Los países de la Unión Europea se pronuncian por debatir el tema sirio en el Consejo de Seguridad de la ONU antes de la operación militar de Estados Unidos y Francia contra Siria, informaron al sitio ruso RIA Novosti fuentes diplomáticas en Bruselas.

“El encuentro en Vilna mostró que los países de la UE prefieren celebrar los debates en el Consejo de Seguridad de la ONU antes de la intervención en Siria,” afirmó el diplomático.

Los ministros de Exteriores europeos, que se reunieron en la capital lituana el 6 y 7 de septiembre, exigieron “una respuesta clara y fuerte” al ataque químico del 21 de agosto en las afueras de Damasco, 1 pero llamaron a EEUU a abstenerse de la intervención militar hasta que se publique el informe de la ONU sobre el uso de gases tóxicos.

Mientras, el Consejo presidencial para los Derechos Humanos de Rusia instó a unir los esfuerzos para conseguir una solución pacífica del conflicto sirio.

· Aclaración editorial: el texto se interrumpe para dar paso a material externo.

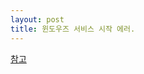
 ```yaml
---
layout: post
title: 윈도우즈 서비스 시작 에러.
---
```


[참고]

[참고]:http://driverentry.tistory.com/entry/StartService-1053-0x41D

“Dada la crítica situación actual llamamos a todas las personalidades que estén a favor de una solución pacífica, a todos los defensores de los derechos humanos, y ante todo a los de los países más involucrados en el conflicto sirio, a aplicar el máximo esfuerzo para conseguir un arreglo urgente, constructivo y, de ser posible, no coercitivo”, dice el comunicado.

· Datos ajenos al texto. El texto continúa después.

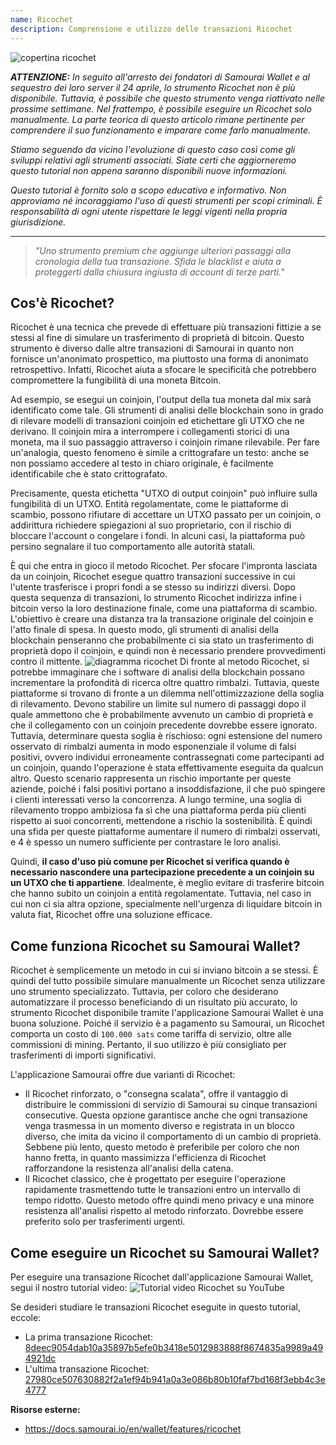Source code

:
 ```yaml
---
name: Ricochet
description: Comprensione e utilizzo delle transazioni Ricochet
---
```

![copertina ricochet](assets/cover.webp)

***ATTENZIONE:** In seguito all'arresto dei fondatori di Samourai Wallet e al sequestro dei loro server il 24 aprile, lo strumento Ricochet non è più disponibile. Tuttavia, è possibile che questo strumento venga riattivato nelle prossime settimane. Nel frattempo, è possibile eseguire un Ricochet solo manualmente. La parte teorica di questo articolo rimane pertinente per comprendere il suo funzionamento e imparare come farlo manualmente.*

_Stiamo seguendo da vicino l'evoluzione di questo caso così come gli sviluppi relativi agli strumenti associati. Siate certi che aggiorneremo questo tutorial non appena saranno disponibili nuove informazioni._

_Questo tutorial è fornito solo a scopo educativo e informativo. Non approviamo né incoraggiamo l'uso di questi strumenti per scopi criminali. È responsabilità di ogni utente rispettare le leggi vigenti nella propria giurisdizione._

---

> *"Uno strumento premium che aggiunge ulteriori passaggi alla cronologia della tua transazione. Sfida le blacklist e aiuta a proteggerti dalla chiusura ingiusta di account di terze parti."*

## Cos'è Ricochet?
Ricochet è una tecnica che prevede di effettuare più transazioni fittizie a se stessi al fine di simulare un trasferimento di proprietà di bitcoin. Questo strumento è diverso dalle altre transazioni di Samourai in quanto non fornisce un'anonimato prospettico, ma piuttosto una forma di anonimato retrospettivo. Infatti, Ricochet aiuta a sfocare le specificità che potrebbero compromettere la fungibilità di una moneta Bitcoin.

Ad esempio, se esegui un coinjoin, l'output della tua moneta dal mix sarà identificato come tale. Gli strumenti di analisi delle blockchain sono in grado di rilevare modelli di transazioni coinjoin ed etichettare gli UTXO che ne derivano. Il coinjoin mira a interrompere i collegamenti storici di una moneta, ma il suo passaggio attraverso i coinjoin rimane rilevabile. Per fare un'analogia, questo fenomeno è simile a crittografare un testo: anche se non possiamo accedere al testo in chiaro originale, è facilmente identificabile che è stato crittografato.

Precisamente, questa etichetta "UTXO di output coinjoin" può influire sulla fungibilità di un UTXO. Entità regolamentate, come le piattaforme di scambio, possono rifiutare di accettare un UTXO passato per un  coinjoin, o addirittura richiedere spiegazioni al suo proprietario, con il rischio di bloccare l'account o congelare i fondi. In alcuni casi, la piattaforma può persino segnalare il tuo comportamento alle autorità statali.

È qui che entra in gioco il metodo Ricochet. Per sfocare l'impronta lasciata da un coinjoin, Ricochet esegue quattro transazioni successive in cui l'utente trasferisce i propri fondi a se stesso su indirizzi diversi. Dopo questa sequenza di transazioni, lo strumento Ricochet indirizza infine i bitcoin verso la loro destinazione finale, come una piattaforma di scambio. L'obiettivo è creare una distanza tra la transazione originale del coinjoin e l'atto finale di spesa. In questo modo, gli strumenti di analisi della blockchain penseranno che probabilmente ci sia stato un trasferimento di proprietà dopo il coinjoin, e quindi non è necessario prendere provvedimenti contro il mittente.
![diagramma ricochet](assets/it/1.webp)
Di fronte al metodo Ricochet, si potrebbe immaginare che i software di analisi della blockchain possano incrementare la profondità di ricerca oltre quattro rimbalzi. Tuttavia, queste piattaforme si trovano di fronte a un dilemma nell'ottimizzazione della soglia di rilevamento. Devono stabilire un limite sul numero di passaggi dopo il quale ammettono che è probabilmente avvenuto un cambio di proprietà e che il collegamento con un coinjoin precedente dovrebbe essere ignorato. Tuttavia, determinare questa soglia è rischioso: ogni estensione del numero osservato di rimbalzi aumenta in modo esponenziale il volume di falsi positivi, ovvero individui erroneamente contrassegnati come partecipanti ad un coinjoin, quando l'operazione è stata effettivamente eseguita da qualcun altro. Questo scenario rappresenta un rischio importante per queste aziende, poiché i falsi positivi portano a insoddisfazione, il che può spingere i clienti interessati verso la concorrenza. A lungo termine, una soglia di rilevamento troppo ambiziosa fa sì che una piattaforma perda più clienti rispetto ai suoi concorrenti, mettendone a rischio la sostenibilità. È quindi una sfida per queste piattaforme aumentare il numero di rimbalzi osservati, e 4 è spesso un numero sufficiente per contrastare le loro analisi.

Quindi, **il caso d'uso più comune per Ricochet si verifica quando è necessario nascondere una partecipazione precedente a un coinjoin su un UTXO che ti appartiene**. Idealmente, è meglio evitare di trasferire bitcoin che hanno subito un coinjoin a entità regolamentate. Tuttavia, nel caso in cui non ci sia altra opzione, specialmente nell'urgenza di liquidare bitcoin in valuta fiat, Ricochet offre una soluzione efficace.

## Come funziona Ricochet su Samourai Wallet?
Ricochet è semplicemente un metodo in cui si inviano bitcoin a se stessi. È quindi del tutto possibile simulare manualmente un Ricochet senza utilizzare uno strumento specializzato. Tuttavia, per coloro che desiderano automatizzare il processo beneficiando di un risultato più accurato, lo strumento Ricochet disponibile tramite l'applicazione Samourai Wallet è una buona soluzione.
Poiché il servizio è a pagamento su Samourai, un Ricochet comporta un costo di `100.000 sats` come tariffa di servizio, oltre alle commissioni di mining. Pertanto, il suo utilizzo è più consigliato per trasferimenti di importi significativi.

L'applicazione Samourai offre due varianti di Ricochet:
- Il Ricochet rinforzato, o "consegna scalata", offre il vantaggio di distribuire le commissioni di servizio di Samourai su cinque transazioni consecutive. Questa opzione garantisce anche che ogni transazione venga trasmessa in un momento diverso e registrata in un blocco diverso, che imita da vicino il comportamento di un cambio di proprietà. Sebbene più lento, questo metodo è preferibile per coloro che non hanno fretta, in quanto massimizza l'efficienza di Ricochet rafforzandone la resistenza all'analisi della catena.
- Il Ricochet classico, che è progettato per eseguire l'operazione rapidamente trasmettendo tutte le transazioni entro un intervallo di tempo ridotto. Questo metodo offre quindi meno privacy e una minore resistenza all'analisi rispetto al metodo rinforzato. Dovrebbe essere preferito solo per trasferimenti urgenti.

## Come eseguire un Ricochet su Samourai Wallet?
Per eseguire una transazione Ricochet dall'applicazione Samourai Wallet, segui il nostro tutorial video:
![Tutorial video Ricochet su YouTube](https://youtu.be/Gsz0zuVo3N4)

Se desideri studiare le transazioni Ricochet eseguite in questo tutorial, eccole:
- La prima transazione Ricochet: [8deec9054dab10a35897b5efe0b3418e5012983888f8674835a9989a494921dc](https://mempool.space/fr/testnet/tx/8deec9054dab10a35897b5efe0b3418e5012983888f8674835a9989a494921dc)
- L'ultima transazione Ricochet: [27980ce507630882f2a1ef94b941a0a3e086b80b10faf7bd168f3ebb4c3e4777](https://mempool.space/fr/testnet/tx/27980ce507630882f2a1ef94b941a0a3e086b80b10faf7bd168f3ebb4c3e4777)

**Risorse esterne:**
- https://docs.samourai.io/en/wallet/features/ricochet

El Consejo recalcó que “la intervención internacional ha de ser, ante todo, política para no agravar la catástrofe y proteger los derechos humanos en esa región” y subrayó que una operación militar provocará más víctimas y aumentará el número de refugiados, que ya se eleva al 10% del total de la población siria.

Entretanto, los opositores Consejo Nacional y Ejército Libre Sirio acusaron a las autoridades del ataque contra la ciudad cristiana de Maalula, perpetrado, según ellos, por las milicias progubernamentales.

Sin embargo, según el Patriarcado de Antioquía, el 90% de los vecinos de esa ciudad, situada al noreste de Damasco, huyeron el jueves pasado cuando Maalula fue tomada por los así llamados "rebeldes", que saquearon la ciudad cuyos monumentos son patrimonio de la humanidad protegido por la UNESCO.

Los opositores sirios acusan a la comunidad cristiana de apoyar el gobierno de Bashar Asad.